Because I wasn't ready. I spent the next two years writing. I stayed home in Va Beach and watched my parents divorce. I took acting classes. I saw a ton of movies. I studied filmmaking and directors and read every how to book known to man. I learned that the public library could function as a free college. I worked as a movie critic for a local magazine and a DVD reviewer for the newspaper. I grew up. I got some life experience under my belt. I tried to live as fully as possible so that when the time came I would be ready.

I was also scared shitless.

I'm in my comfort zone. I'm staying with my dad and stepmom. My girlfriend lives down the street. I have some great job perks like getting DVDs for free. I work part time at the greatest video store in the world. Why leave? Why head for uncertainty and doubt?

And then I wrote a script called "Six Months" that brought me to the next step. "Six Months" was the eighth or ninth script I had written. The rest were good. They showed that yes, I could write, but they weren't good enough to be films. I still hadn't broken through that wall you have to punch through so that you're living and breathing the story.
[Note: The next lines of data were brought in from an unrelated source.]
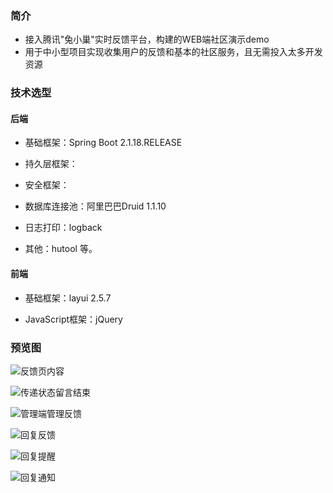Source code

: ### 简介

- 接入腾讯"兔小巢"实时反馈平台，构建的WEB端社区演示demo
- 用于中小型项目实现收集用户的反馈和基本的社区服务，且无需投入太多开发资源

### 技术选型
#### 后端
- 基础框架：Spring Boot 2.1.18.RELEASE

- 持久层框架：

- 安全框架：

- 数据库连接池：阿里巴巴Druid 1.1.10

- 日志打印：logback

- 其他：hutool 等。

#### 前端
 
- 基础框架：layui 2.5.7

- JavaScript框架：jQuery


### 预览图

![反馈页内容](http://blog.tanpu.top/image2/txc/1.png)

![传递状态留言结束](http://blog.tanpu.top/image2/txc/2.png)

![管理端管理反馈](http://blog.tanpu.top/image2/txc/3.png)

![回复反馈](http://blog.tanpu.top/image2/txc/5.png)

![回复提醒](http://blog.tanpu.top/image2/txc/6.jpg)

![回复通知](http://blog.tanpu.top/image2/txc/7.jpg)

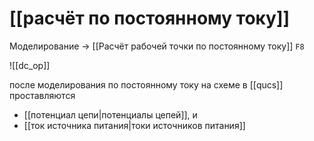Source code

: # [[расчёт по постоянному току]]

Моделирование -> [[Расчёт рабочей точки по постоянному току]] `F8`

![[dc_op]]

после моделирования по постоянному току на схеме в [[qucs]] проставляются
- [[потенциал цепи|потенциалы цепей]], и 
- [[ток источника питания|токи источников питания]]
With this script, I did.

"Six Months" is basically THE WAY WE WERE for my generation. It's about a war protest on a college campus. It's about an apathetic student who falls for a political activist. The catch? The war they are protesting is a civil war being fought on American soil. It's like the 60s all over again. Kids are cutting off their trigger fingers to avoid the draft.
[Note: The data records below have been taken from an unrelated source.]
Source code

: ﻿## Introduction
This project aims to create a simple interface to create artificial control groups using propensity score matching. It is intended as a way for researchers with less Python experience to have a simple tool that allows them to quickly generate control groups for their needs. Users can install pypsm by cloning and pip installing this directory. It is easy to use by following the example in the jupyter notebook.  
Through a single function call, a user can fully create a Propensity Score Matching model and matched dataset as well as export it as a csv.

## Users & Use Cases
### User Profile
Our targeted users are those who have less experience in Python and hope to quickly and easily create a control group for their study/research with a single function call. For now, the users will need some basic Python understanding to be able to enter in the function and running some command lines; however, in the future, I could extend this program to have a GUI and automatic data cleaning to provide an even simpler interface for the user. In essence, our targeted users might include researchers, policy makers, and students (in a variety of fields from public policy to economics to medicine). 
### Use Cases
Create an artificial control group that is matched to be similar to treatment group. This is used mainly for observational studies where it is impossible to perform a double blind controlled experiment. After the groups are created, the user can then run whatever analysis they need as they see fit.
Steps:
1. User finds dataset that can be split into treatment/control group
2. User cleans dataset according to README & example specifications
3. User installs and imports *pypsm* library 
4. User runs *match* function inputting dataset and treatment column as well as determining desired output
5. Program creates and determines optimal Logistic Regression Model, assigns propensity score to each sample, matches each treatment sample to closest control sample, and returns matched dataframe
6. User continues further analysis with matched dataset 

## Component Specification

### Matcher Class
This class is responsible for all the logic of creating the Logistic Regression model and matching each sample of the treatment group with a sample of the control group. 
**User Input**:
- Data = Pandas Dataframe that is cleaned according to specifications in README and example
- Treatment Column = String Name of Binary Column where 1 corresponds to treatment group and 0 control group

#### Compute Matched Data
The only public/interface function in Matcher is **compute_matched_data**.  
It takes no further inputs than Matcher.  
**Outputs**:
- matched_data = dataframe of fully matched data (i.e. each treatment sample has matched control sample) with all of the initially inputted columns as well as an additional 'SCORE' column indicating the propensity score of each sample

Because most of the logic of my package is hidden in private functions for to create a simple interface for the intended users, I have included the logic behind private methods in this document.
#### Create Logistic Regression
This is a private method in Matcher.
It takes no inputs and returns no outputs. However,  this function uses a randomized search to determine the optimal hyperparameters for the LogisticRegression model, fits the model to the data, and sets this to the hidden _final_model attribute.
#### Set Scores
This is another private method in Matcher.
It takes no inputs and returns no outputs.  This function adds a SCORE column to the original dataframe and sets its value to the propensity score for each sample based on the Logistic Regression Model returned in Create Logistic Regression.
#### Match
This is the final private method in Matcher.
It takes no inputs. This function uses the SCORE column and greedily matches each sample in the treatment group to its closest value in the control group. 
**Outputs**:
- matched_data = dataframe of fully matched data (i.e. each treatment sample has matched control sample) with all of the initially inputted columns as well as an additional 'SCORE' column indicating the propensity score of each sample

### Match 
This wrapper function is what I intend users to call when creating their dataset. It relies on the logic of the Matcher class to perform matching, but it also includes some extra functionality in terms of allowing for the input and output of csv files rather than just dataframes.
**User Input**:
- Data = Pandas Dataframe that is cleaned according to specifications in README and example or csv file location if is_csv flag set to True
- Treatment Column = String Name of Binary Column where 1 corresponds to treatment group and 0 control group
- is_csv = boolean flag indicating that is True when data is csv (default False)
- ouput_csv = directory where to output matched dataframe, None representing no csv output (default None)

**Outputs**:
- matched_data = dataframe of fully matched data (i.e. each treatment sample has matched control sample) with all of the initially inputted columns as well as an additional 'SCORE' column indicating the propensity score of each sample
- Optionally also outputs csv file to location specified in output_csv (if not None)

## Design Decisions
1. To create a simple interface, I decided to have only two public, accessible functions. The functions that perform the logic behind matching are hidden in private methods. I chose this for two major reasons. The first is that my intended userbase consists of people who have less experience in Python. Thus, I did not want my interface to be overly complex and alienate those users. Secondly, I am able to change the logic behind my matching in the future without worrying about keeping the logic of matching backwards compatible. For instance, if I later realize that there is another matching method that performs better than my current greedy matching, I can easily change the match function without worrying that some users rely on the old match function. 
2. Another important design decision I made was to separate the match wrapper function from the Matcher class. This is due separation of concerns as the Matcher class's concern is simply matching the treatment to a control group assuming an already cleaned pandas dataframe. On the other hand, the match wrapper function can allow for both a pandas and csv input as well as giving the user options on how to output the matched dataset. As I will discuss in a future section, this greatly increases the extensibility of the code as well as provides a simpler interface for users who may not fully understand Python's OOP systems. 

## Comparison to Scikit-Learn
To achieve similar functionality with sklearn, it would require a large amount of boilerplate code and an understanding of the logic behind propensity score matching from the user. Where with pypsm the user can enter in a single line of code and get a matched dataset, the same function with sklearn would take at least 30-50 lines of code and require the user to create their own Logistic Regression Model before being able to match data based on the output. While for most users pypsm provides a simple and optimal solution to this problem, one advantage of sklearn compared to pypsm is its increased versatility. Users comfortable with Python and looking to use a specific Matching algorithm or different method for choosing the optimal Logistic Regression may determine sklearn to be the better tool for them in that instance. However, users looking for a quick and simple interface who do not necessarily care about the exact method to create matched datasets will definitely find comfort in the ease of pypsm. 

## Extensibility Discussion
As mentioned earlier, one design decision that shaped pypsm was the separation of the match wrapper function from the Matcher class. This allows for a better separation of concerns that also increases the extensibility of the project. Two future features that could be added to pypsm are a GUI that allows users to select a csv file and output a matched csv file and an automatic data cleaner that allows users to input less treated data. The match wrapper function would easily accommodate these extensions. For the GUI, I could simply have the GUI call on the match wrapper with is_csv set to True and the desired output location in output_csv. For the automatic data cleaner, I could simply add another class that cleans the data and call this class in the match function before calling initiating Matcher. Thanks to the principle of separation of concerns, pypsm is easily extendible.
When I finish it, something just feels different about this one. It just seems right. So I send it to Janna Gelfand, a producer who had liked "Samantha's Crying". She loves the script and we work through revisions together. She wants to try and set it up. She also hooks me up with a great lady, who is now my agent. So as of this writing, I have a producer and an agent working to set my script up. Things feel good.

The Naro Expanded Video Store. 12,000 films. 1200 DVDs. Every movie you could possibly want, American or foreign. I work there. Over Thanksgiving director Gary Fleder (Kiss The Girls, Things To Do In Denver When You're Dead) comes in. His folks live in the area and he grew up here. He is soft spoken and genuinely nice. We talk, he gives me his e-mail address. I e-mail him a few days later and his assisstant writes me and asks to have my producer send "Six Months" to them. Yay!
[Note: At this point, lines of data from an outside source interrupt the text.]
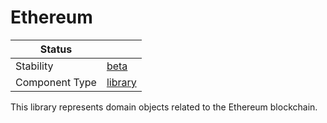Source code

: <!---
Licensed to the Apache Software Foundation (ASF) under one or more contributor license agreements. See the NOTICE
file distributed with this work for additional information regarding copyright ownership. The ASF licenses this file
to You under the Apache License, Version 2.0 (the "License"); you may not use this file except in compliance with the
License. You may obtain a copy of the License at
 *
http://www.apache.org/licenses/LICENSE-2.0
 *
Unless required by applicable law or agreed to in writing, software distributed under the License is distributed on
an "AS IS" BASIS, WITHOUT WARRANTIES OR CONDITIONS OF ANY KIND, either express or implied. See the License for the
specific language governing permissions and limitations under the License.
 --->
# Ethereum

| Status         |           |
|----------------|-----------|
| Stability      | [beta]    |
| Component Type | [library] |

This library represents domain objects related to the Ethereum blockchain.


[beta]:https://github.com/tmio/tuweni/tree/main/docs/index.md#beta
[library]:https://github.com/tmio/tuweni/tree/main/docs/index.md#library


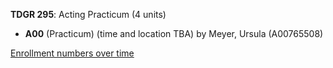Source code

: **TDGR 295**: Acting Practicum (4 units)

- **A00** (Practicum) (time and location TBA) by Meyer, Ursula (A00765508)

[Enrollment numbers over time](./TDGR295.tsv)
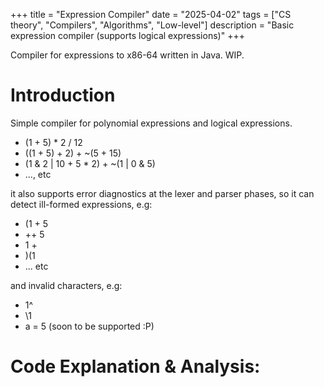 +++
title = "Expression Compiler"
date  = "2025-04-02"
tags  = ["CS theory", "Compilers", "Algorithms", "Low-level"]
description = "Basic expression compiler (supports logical expressions)"
+++

Compiler for expressions to x86-64 written in Java. WIP.
<!--more-->

# Introduction

Simple compiler for polynomial expressions and logical expressions.
* (1 + 5) * 2 / 12
* ((1 + 5) + 2) + ~(5 + 15)
* (1 & 2 | 10 + 5 * 2) + ~(1 | 0 & 5)
* ..., etc

it also supports error diagnostics at the lexer and parser phases, so it can detect
ill-formed expressions, e.g:
* (1 + 5
* ++ 5
* 1 +
* )(1
* ... etc

and invalid characters, e.g:
* 1^
* \1
* a = 5 (soon to be supported :P)

# Code Explanation & Analysis:

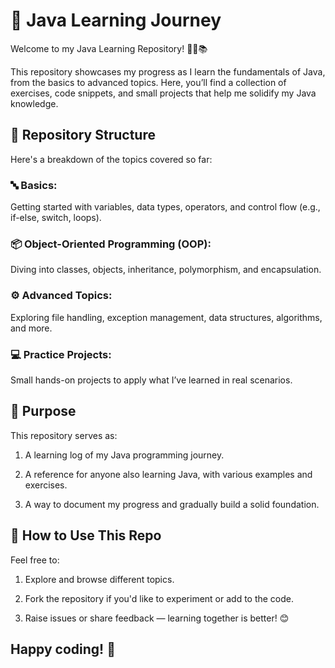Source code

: # 🌟 Java Learning Journey
Welcome to my Java Learning Repository! 👩‍💻📚

This repository showcases my progress as I learn the fundamentals of Java, from the basics to advanced topics. Here, you’ll find a collection of exercises, code snippets, and small projects that help me solidify my Java knowledge.

## 📁 Repository Structure
Here's a breakdown of the topics covered so far:

### 🔤 Basics:
Getting started with variables, data types, operators, and control flow (e.g., if-else, switch, loops).

### 📦 Object-Oriented Programming (OOP): 
Diving into classes, objects, inheritance, polymorphism, and encapsulation.

### ⚙️ Advanced Topics: 
Exploring file handling, exception management, data structures, algorithms, and more.

### 💻 Practice Projects: 
Small hands-on projects to apply what I’ve learned in real scenarios.

## 🎯 Purpose
This repository serves as:

1. A learning log of my Java programming journey.

2. A reference for anyone also learning Java, with various examples and exercises.

3. A way to document my progress and gradually build a solid foundation.

## 📌 How to Use This Repo
Feel free to:

1. Explore and browse different topics.

2. Fork the repository if you'd like to experiment or add to the code.

3. Raise issues or share feedback — learning together is better! 😊

## Happy coding! 🚀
Greg Berlanti, this genius writer behind "The Broken Hearts Club" and one of the head honchos at Dawson's Creek, also agrees to read my spec. I reached him through e-mail. I told him that I loved the show and would love another opportunity to be staffed on it. So I send him my stuff. Yay!

And then Knate calls.

"Why the fuck are you still in Va Beach?"

Knate had lived in LA for the summer with his film school pals and he had gotten a kick ass job working on "Jackass". Now he's back at school in North Carolina and he's grilling me over the phone. I'm uncomfortable. This is a toucy subject. I had stated several dozen times that I was moving to LA. I made plans, saved up, and just got cold feet. He's speaking the truth. He's telling me what I already know. It's time to go. It's time to try and make things happen. His call changed my life.

So now I make plans again. I'll leave right after Christmas.

I weigh my pros and my cons.

Pros: I have a script attached to a real producer. She wants to see it made just as much as I do. I have an agent working with her. Gary Fleder has my script. Greg Berlanti has my script. And all of this was achieved from my home over my computer and fax machine. Knate and the whole NC film school crew will out in LA in June.

Cons: I have no job out there. I have no place to stay. I am scared. I will miss my family and my girlfriend.

My family is behind me. My girlfriend is behind me. They've always believed in me. My good friend Adam Levenberg, a student at USC, and someone who I believe will one day be a mega-producer, tells me he's going to Israel for Christmas until January 7th and I can crash at his place while I look for a job.

I make plans, I set up a going away party in hopes of cashing in on as many relatives as possible. Kidding.

The relatives come through quite well. I'll be leaving the East Coast with 800 bucks.

The day is coming fast. I leave December 26th.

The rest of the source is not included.